By NEIL HARTNELL
Tribune Business Editor
The Bahamas Motor Dealers Association's (BMDA) president yesterday warned that the economy "will get worse before it gets better", with a turnaround still "a year or more away".
Fred Albury, speaking after half-year sales trends "unsettled" new auto dealers, told Tribune Business that reviving the Bahamian economy would not be as easy as "turning on a light switch".
He urged the Government to incentivise private sector expansion through Business License fee cuts and other concessions, emphasising that he and other entrepreneurs needed to "see a glimmer of light" before they would be willing to invest.
And the BMDA chief said the Bahamas "might as well dig a plot and bury" its offshore financial services industry, describing the sector as "done".
Giving a somewhat pessimistic near-term outlook following "erratic" sales data for the 2017 first half, Mr Albury said: "Until we see this economy pick up, I anticipate sales being where they are.
"A lot of the vehicles being sold are going out to the Government on lease programmes or to rental car companies who have fleet operations. It's still rough out there. I think we're in for a rough ride for another year or more before we see a turnaround out there."
The BMDA chief added: "The economy is not going to turn on like a light switch. It's going to take time to get this economy going. I think it's going to get a little worse for the economy before it starts to get better.
"The public service is overweight and needs to be cut, and the Government has to create some incentives for the private sector to expand business. I'm not going to expand if I don't see a glimmer of light out there. I've been sitting defensively for the last couple of years, trying to reduce expenditure and keep my head above water."

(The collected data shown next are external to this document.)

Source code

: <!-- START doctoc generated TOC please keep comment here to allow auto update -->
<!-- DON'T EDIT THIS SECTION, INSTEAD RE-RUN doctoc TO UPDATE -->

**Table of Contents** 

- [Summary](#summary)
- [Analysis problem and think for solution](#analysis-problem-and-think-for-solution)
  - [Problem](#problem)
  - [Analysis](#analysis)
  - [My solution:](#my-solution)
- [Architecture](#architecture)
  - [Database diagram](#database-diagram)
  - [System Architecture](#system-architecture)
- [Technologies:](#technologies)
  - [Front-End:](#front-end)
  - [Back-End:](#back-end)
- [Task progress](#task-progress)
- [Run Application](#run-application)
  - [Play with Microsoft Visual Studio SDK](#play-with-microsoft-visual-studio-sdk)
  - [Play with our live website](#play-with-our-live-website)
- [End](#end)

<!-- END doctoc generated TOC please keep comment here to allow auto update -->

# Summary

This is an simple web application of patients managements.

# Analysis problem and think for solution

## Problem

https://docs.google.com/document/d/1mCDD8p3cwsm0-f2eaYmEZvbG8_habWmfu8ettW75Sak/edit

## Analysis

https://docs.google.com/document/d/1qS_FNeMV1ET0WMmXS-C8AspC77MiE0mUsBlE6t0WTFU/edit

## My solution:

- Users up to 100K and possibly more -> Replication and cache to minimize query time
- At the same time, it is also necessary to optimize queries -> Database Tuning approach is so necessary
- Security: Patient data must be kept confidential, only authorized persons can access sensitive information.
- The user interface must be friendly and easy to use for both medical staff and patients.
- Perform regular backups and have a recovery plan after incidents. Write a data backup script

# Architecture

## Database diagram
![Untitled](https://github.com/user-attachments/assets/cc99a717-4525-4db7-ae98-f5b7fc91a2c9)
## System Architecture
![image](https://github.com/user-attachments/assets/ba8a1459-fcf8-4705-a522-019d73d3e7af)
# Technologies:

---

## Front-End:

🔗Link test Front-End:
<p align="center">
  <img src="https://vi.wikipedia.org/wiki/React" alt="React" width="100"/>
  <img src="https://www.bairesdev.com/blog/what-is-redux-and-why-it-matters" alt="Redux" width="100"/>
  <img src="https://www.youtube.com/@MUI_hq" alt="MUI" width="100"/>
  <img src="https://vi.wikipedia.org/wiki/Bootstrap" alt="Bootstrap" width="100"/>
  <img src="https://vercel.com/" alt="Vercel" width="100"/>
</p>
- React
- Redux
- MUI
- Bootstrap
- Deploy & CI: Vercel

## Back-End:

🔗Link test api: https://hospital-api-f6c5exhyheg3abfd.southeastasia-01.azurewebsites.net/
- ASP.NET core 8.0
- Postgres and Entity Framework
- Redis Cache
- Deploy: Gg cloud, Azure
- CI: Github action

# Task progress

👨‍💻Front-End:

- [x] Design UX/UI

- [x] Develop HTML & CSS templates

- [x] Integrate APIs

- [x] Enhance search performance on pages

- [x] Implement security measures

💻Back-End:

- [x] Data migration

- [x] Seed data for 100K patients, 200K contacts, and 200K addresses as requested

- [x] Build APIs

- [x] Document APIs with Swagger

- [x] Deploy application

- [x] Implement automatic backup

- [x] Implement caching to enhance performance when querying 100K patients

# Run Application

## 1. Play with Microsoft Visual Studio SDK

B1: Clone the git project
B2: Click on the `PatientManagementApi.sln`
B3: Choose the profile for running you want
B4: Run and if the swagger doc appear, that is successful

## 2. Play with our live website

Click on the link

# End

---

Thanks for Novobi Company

Mr Albury joined widespread private sector calls for a reduction in the Business License fee rate, describing this as "a very regressive tax" due to being calculated on gross turnover. It can often exceed a company's annual profits, and be the difference between reaching 'the black' or making a loss.
The BMDA chief said annual Business License fees for his Auto Mall group typically ranged from $300,000 to $500,000, and added: "If I didn't have to deal with that, I'd be able to look at expanding the business; I'd have something to put into it."
Mr Albury then told Tribune Business that this nation needed to "start thinking out of the box" to revive the 'two pillars' that have historically been most responsible for the Bahamas' economic advances - tourism and financial services.
"Banking is dead. It's done. They might as well dig a plot at Ebeneezer [Methodist Church] across the road and bury it," Mr Albury said, in remarks set to spark a lively debate.
The BMDA chief made clear he was referring to the Bahamas' international financial services sector, which has been hard hit by an ever-changing regulatory landscape since 2000 as the major industrialised countries sought to crack down on perceived tax evasion.
Former prime minister, Hubert Ingraham, whose government was responsible for implementing the controversial laws that removed the Bahamas from the Financial Action Task Force's (FATF) 'blacklist', last year said that move had merely bought this nation some time.
He told local media that the Bahamas had lost its traditional private banking business as a result, and this country had yet to 'see the worst' in terms of financial services contraction.
However, the industry is far from "dead" based on the latest data from the Central Bank, which shows the Bahamas remains home to 248 banks and trust companies. Yet it is also clear that the sector is now growing, given that the number of jobs it generates fell by 110 or 2.5 per cent in 2016, following a 5.1 per cent fall the prior year.
Brent Symonette, who now has ministerial responsibility for financial services, and industrial professionals have all agreed that the Bahamas needs to reposition its international financial centre (IFC) and develop a new business model.
In particular, Deloitte & Touche's UK arm was last year engaged to conduct a study on whether the Bahamas should shift from a 'no tax' to a 'low tax' structure, and determine if this was a more appropriate model given the international regulatory changes.
As for tourism, Mr Albury said the Bahamas needed to focus on the vacation rental by owner (VRBO) model as a way to attract a new visitor market and spread wealth across the middle class.
"The VRBO model is the way to go," he told Tribune Business, adding that he was "getting ready" to convert his own properties in Hope Town and Abaco, and place them online.
"That would give the middle class person out there extra money, and it's where the market is going," the BMDA chief said. "Big mega resorts will be a thing of the past somewhat."
Mr Albury said reduced unemployment was key to restoring business and consumer confidence, adding that the auto industry was already "pretty much at rock bottom".
"It's made a better person out of me," he said of economic conditions, "managing a business to try and keep it alive. When things are good you put stuff on the backburner, but not any more.
"You have to get lean and mean. I have a machete to chop out the expenses as much as I can. That ends up impacting other businesses."